Stored entries:
______
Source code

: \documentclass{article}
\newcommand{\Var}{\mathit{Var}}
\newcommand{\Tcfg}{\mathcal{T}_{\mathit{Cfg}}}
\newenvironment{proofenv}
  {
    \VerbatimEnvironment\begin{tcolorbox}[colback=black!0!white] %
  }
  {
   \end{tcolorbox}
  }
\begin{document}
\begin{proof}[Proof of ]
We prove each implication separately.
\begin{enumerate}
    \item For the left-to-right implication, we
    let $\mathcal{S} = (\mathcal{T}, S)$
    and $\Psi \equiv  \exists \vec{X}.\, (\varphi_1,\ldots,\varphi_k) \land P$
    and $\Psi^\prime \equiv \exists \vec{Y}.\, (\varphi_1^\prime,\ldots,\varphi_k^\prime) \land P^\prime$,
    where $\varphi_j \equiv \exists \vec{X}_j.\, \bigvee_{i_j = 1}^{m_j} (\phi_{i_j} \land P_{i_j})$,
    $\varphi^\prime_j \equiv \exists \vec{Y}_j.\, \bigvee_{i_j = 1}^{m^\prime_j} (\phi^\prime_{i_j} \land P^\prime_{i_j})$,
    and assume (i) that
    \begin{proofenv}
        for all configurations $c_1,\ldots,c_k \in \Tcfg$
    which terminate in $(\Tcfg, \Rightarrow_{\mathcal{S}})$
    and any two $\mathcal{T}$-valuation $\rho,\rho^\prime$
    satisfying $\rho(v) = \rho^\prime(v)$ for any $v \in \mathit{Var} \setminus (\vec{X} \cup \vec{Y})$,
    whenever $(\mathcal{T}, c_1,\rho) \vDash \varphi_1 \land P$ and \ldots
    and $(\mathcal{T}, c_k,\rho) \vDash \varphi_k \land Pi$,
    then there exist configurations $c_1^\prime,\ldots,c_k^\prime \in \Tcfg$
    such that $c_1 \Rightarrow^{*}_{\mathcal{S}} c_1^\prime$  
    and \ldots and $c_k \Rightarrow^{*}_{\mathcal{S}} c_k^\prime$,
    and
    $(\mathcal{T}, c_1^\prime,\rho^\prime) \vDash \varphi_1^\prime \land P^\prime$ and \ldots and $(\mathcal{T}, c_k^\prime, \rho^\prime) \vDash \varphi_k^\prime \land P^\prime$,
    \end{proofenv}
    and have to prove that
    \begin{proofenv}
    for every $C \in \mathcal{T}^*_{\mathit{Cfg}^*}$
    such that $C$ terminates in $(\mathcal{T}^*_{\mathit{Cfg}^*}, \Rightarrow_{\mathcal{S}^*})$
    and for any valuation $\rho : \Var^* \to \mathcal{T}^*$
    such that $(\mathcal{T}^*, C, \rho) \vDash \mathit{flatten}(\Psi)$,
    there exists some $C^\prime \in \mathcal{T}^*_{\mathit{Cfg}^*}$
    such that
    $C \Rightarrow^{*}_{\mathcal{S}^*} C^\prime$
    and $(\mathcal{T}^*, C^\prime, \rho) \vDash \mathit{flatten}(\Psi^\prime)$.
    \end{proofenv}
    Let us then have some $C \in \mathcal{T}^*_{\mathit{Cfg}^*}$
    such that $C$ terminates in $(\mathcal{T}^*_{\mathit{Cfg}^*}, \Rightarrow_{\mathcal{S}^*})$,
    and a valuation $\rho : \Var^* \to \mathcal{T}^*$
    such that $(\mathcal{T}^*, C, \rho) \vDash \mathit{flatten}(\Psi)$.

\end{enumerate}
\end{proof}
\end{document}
______
BRIEF » Each line of the data should be reproduced exactly as it appears.

REPLY »
Source code

: \documentclass{article}
\newcommand{\Var}{\mathit{Var}}
\newcommand{\Tcfg}{\mathcal{T}_{\mathit{Cfg}}}
\newenvironment{proofenv}
  {
    \VerbatimEnvironment\begin{tcolorbox}[colback=black!0!white] %
  }
  {
   \end{tcolorbox}
  }
\begin{document}
\begin{proof}[Proof of ]
We prove each implication separately.
\begin{enumerate}
    \item For the left-to-right implication, we
    let $\mathcal{S} = (\mathcal{T}, S)$
    and $\Psi \equiv  \exists \vec{X}.\, (\varphi_1,\ldots,\varphi_k) \land P$
    and $\Psi^\prime \equiv \exists \vec{Y}.\, (\varphi_1^\prime,\ldots,\varphi_k^\prime) \land P^\prime$,
    where $\varphi_j \equiv \exists \vec{X}_j.\, \bigvee_{i_j = 1}^{m_j} (\phi_{i_j} \land P_{i_j})$,
    $\varphi^\prime_j \equiv \exists \vec{Y}_j.\, \bigvee_{i_j = 1}^{m^\prime_j} (\phi^\prime_{i_j} \land P^\prime_{i_j})$,
    and assume (i) that
    \begin{proofenv}
        for all configurations $c_1,\ldots,c_k \in \Tcfg$
    which terminate in $(\Tcfg, \Rightarrow_{\mathcal{S}})$
    and any two $\mathcal{T}$-valuation $\rho,\rho^\prime$
    satisfying $\rho(v) = \rho^\prime(v)$ for any $v \in \mathit{Var} \setminus (\vec{X} \cup \vec{Y})$,
    whenever $(\mathcal{T}, c_1,\rho) \vDash \varphi_1 \land P$ and \ldots
    and $(\mathcal{T}, c_k,\rho) \vDash \varphi_k \land Pi$,
    then there exist configurations $c_1^\prime,\ldots,c_k^\prime \in \Tcfg$
    such that $c_1 \Rightarrow^{*}_{\mathcal{S}} c_1^\prime$  
    and \ldots and $c_k \Rightarrow^{*}_{\mathcal{S}} c_k^\prime$,
    and
    $(\mathcal{T}, c_1^\prime,\rho^\prime) \vDash \varphi_1^\prime \land P^\prime$ and \ldots and $(\mathcal{T}, c_k^\prime, \rho^\prime) \vDash \varphi_k^\prime \land P^\prime$,
    \end{proofenv}
    and have to prove that
    \begin{proofenv}
    for every $C \in \mathcal{T}^*_{\mathit{Cfg}^*}$
    such that $C$ terminates in $(\mathcal{T}^*_{\mathit{Cfg}^*}, \Rightarrow_{\mathcal{S}^*})$
    and for any valuation $\rho : \Var^* \to \mathcal{T}^*$
    such that $(\mathcal{T}^*, C, \rho) \vDash \mathit{flatten}(\Psi)$,
    there exists some $C^\prime \in \mathcal{T}^*_{\mathit{Cfg}^*}$
    such that
    $C \Rightarrow^{*}_{\mathcal{S}^*} C^\prime$
    and $(\mathcal{T}^*, C^\prime, \rho) \vDash \mathit{flatten}(\Psi^\prime)$.
    \end{proofenv}
    Let us then have some $C \in \mathcal{T}^*_{\mathit{Cfg}^*}$
    such that $C$ terminates in $(\mathcal{T}^*_{\mathit{Cfg}^*}, \Rightarrow_{\mathcal{S}^*})$,
    and a valuation $\rho : \Var^* \to \mathcal{T}^*$
    such that $(\mathcal{T}^*, C, \rho) \vDash \mathit{flatten}(\Psi)$.

\end{enumerate}
\end{proof}
\end{document}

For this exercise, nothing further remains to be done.